Are x86_64 still suffering this issue???
We've encountered the same problem on aarch64. The whole boot-up time with vsock enabled is affected by VSOCK_DEFAULT_CONNECT_TIMEOUT.

Reading the discussion under #1918 and https://lists.nongnu.org/archive/html/qemu-devel/2019-12/msg02225.html. we're trying to reverse vsock connection to avoid the time out???
Referring the @stefanha stefan's suggestion here:

This can be done efficiently as follows:
1. kata-runtime listens on a vsock port
2. kata-agent-port=PORT is added to the kernel command-line options
3. kata-agent parses the port number and connects to the host

He also pointed out other ways to avoid this 2s time out:

Userspace APIs to avoid the 2 second wait already exist:

1. The SO_VM_SOCKETS_CONNECT_TIMEOUT socket option controls the connect
   timeout for this socket.

2. Non-blocking connect allows the userspace process to do other things
   while a connection attempt is being made.

So, what's the progress here? ;)
cc @bergwolf @lifupan @gnawux @amshinde @devimc @grahamwhaley @jodh-intel @egernst @justin-he @jongwu

Answer 4 · 2020-04-28T10:28:06.000Z

I still think the direction of the connection should be reversed and the agent should be launched with a kata-agent-port=PORT parameter.

Unfortunately I am currently busy with other work so I will not be able to implement this change.

Answer 5 · 2020-04-29T10:13:49.000Z

@stefanha okay, I'll try to follow your thinking to do the implementation. ;)

Answer 6 · 2020-05-05T07:52:44.000Z

@justin-he sent a patch for Linux vhost-vsock to fix this issue and now it is merged in the Linus' tree.
It will be released with Linux 5.7-rc5.

The patch should fix this issue, but I agree with @stefanha about the direction of the connection.

Answer 7 · 2020-05-05T08:41:29.000Z

The issue with the kernel patch is that it leaves kata-runtime with a loop that consumes 100% CPU when attempting to connect before kata-agent has created the socket and put it into the listen state.

Answer 8 · 2020-05-06T00:54:45.000Z

Besides, kata should not be 100% sure that host kernel must contain https://git.kernel.org/pub/scm/linux/kernel/git/torvalds/linux.git/commit/?id=0b841030625cde5f784dd62aec72d6a766faae70. Hence the proposal from @stefanha (reverse connection) still make sense IMO.

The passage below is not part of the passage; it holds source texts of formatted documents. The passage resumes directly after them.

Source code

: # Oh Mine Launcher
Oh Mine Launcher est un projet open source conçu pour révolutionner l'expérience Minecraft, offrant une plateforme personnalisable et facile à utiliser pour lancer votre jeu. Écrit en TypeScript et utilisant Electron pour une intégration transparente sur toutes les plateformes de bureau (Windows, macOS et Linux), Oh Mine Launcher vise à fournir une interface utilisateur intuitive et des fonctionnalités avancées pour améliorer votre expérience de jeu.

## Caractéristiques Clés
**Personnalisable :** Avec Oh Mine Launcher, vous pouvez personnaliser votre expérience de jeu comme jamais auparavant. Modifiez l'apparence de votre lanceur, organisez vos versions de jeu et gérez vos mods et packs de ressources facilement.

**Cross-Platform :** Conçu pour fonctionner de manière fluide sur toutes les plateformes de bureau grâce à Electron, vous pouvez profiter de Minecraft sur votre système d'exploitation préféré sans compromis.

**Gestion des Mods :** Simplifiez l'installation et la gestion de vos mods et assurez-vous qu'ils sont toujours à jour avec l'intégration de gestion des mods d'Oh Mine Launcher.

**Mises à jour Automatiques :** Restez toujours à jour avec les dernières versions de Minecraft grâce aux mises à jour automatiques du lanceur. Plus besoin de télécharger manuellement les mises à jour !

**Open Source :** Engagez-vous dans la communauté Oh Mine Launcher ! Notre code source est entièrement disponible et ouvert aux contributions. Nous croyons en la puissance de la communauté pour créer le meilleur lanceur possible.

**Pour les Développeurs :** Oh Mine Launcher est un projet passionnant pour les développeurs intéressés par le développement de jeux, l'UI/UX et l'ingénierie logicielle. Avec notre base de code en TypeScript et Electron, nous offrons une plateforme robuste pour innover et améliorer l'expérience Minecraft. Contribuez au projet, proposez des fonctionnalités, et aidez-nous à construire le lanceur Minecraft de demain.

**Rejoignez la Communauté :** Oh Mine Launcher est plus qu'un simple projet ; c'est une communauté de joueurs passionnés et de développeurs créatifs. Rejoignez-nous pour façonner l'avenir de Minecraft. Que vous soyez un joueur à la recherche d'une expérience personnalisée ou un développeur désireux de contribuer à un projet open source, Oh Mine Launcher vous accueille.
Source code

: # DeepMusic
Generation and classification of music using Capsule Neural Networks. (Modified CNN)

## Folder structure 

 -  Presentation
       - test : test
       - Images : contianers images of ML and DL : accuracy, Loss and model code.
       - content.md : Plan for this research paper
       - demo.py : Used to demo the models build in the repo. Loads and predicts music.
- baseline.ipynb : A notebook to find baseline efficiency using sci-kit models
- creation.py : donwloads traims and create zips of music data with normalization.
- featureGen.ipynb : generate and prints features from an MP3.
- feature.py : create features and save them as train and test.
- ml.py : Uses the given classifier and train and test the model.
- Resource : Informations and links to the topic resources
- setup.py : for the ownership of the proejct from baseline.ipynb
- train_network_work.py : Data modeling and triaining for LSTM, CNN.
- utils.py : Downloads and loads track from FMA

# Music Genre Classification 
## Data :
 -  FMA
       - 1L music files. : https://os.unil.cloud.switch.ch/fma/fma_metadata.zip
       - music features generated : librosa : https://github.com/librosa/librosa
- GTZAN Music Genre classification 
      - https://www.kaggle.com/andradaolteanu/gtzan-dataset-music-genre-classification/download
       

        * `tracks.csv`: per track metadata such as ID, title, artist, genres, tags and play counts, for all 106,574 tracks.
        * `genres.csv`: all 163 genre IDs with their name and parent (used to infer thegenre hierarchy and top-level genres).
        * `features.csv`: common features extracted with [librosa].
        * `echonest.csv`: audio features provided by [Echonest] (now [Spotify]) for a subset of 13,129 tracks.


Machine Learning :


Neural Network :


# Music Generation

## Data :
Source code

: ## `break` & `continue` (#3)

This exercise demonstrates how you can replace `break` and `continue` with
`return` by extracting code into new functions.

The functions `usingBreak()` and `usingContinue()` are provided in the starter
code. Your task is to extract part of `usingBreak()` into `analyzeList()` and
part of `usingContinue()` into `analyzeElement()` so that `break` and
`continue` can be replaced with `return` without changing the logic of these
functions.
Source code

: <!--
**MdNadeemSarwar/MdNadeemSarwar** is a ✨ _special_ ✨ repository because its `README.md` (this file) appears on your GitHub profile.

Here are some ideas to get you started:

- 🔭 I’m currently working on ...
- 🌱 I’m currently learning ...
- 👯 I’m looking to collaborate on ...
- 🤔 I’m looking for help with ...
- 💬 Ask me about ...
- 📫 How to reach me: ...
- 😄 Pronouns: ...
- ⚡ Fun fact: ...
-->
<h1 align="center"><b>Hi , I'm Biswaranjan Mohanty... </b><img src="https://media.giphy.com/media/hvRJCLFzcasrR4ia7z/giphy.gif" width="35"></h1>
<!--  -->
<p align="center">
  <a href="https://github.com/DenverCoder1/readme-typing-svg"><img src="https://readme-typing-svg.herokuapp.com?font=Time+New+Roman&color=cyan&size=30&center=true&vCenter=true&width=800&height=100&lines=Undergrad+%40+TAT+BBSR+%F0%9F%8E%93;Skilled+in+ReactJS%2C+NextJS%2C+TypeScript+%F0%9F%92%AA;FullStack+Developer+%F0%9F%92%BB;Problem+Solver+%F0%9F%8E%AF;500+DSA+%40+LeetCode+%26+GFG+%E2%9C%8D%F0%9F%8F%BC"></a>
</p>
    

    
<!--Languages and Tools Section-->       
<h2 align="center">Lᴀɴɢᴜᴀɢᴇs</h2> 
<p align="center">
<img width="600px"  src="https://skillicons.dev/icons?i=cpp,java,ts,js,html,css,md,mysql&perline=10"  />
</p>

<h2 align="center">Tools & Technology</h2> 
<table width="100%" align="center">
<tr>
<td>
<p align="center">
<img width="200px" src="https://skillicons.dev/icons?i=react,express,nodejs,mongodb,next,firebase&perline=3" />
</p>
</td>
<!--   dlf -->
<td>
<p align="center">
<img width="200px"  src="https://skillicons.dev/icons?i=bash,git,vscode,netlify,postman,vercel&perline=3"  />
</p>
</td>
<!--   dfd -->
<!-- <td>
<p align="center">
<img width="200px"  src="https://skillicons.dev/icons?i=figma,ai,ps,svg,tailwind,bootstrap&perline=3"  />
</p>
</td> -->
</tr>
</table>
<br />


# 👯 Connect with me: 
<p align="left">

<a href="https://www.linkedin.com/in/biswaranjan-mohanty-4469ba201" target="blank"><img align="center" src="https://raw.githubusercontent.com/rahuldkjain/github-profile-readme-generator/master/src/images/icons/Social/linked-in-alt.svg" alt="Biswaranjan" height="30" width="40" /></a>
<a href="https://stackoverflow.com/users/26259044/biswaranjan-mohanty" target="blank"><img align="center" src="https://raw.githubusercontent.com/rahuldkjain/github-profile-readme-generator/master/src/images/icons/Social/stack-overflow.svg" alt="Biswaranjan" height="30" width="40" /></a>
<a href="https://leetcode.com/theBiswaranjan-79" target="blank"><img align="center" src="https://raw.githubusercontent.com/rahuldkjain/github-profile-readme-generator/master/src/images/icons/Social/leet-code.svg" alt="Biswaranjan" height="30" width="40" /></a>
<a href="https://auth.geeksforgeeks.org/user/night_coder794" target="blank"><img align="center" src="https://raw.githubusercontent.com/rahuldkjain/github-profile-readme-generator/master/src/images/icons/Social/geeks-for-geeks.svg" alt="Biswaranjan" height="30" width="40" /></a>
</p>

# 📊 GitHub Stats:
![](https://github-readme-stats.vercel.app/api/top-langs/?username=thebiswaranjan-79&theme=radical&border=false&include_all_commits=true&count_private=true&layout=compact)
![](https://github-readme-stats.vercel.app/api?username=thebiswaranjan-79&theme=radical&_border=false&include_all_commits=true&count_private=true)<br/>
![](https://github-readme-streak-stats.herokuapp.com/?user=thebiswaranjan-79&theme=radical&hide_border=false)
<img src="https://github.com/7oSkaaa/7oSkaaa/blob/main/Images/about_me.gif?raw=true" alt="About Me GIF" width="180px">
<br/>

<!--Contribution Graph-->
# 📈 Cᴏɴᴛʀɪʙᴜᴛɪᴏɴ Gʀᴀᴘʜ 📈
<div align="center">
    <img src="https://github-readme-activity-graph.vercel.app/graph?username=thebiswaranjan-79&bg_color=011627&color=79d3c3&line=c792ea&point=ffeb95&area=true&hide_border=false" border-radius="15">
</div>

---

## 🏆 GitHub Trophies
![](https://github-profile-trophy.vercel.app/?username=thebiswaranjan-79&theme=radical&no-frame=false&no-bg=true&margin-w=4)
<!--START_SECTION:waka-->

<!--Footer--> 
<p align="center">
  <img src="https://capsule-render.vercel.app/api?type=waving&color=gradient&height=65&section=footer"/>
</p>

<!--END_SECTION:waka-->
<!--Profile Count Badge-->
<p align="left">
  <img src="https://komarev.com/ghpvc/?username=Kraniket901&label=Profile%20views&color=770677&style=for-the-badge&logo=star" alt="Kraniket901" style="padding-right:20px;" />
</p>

Answer 9 · 2020-05-06T04:02:46.000Z

Hi @stefanha
I got a little confused here, even in my method of reversing connection, I just use it to do a quick handshake to avoid old kernel's 2s blocking issue.
I let runtime launch a goroutine to accept one connection from agent, to do a quick handshake, but, still, at the same time, the main routine needs to wait/block until the connection arrived, then we could proceed.
cc @lifupan

Answer 10 · 2020-05-06T05:13:47.000Z

On Wed, May 6, 2020 at 5:02 AM Penny ***@***.***> wrote: I got a little confused here, even in my method of reversing connection, I just use it to do a quick handshake to avoid old kernel's 2s blocking issue. I let runtime launch a goroutine to accept one connection from agent, to do a quick handshake, but, still, at the same time, the main routine needs to wait/block until the connection arrived, then we could proceed.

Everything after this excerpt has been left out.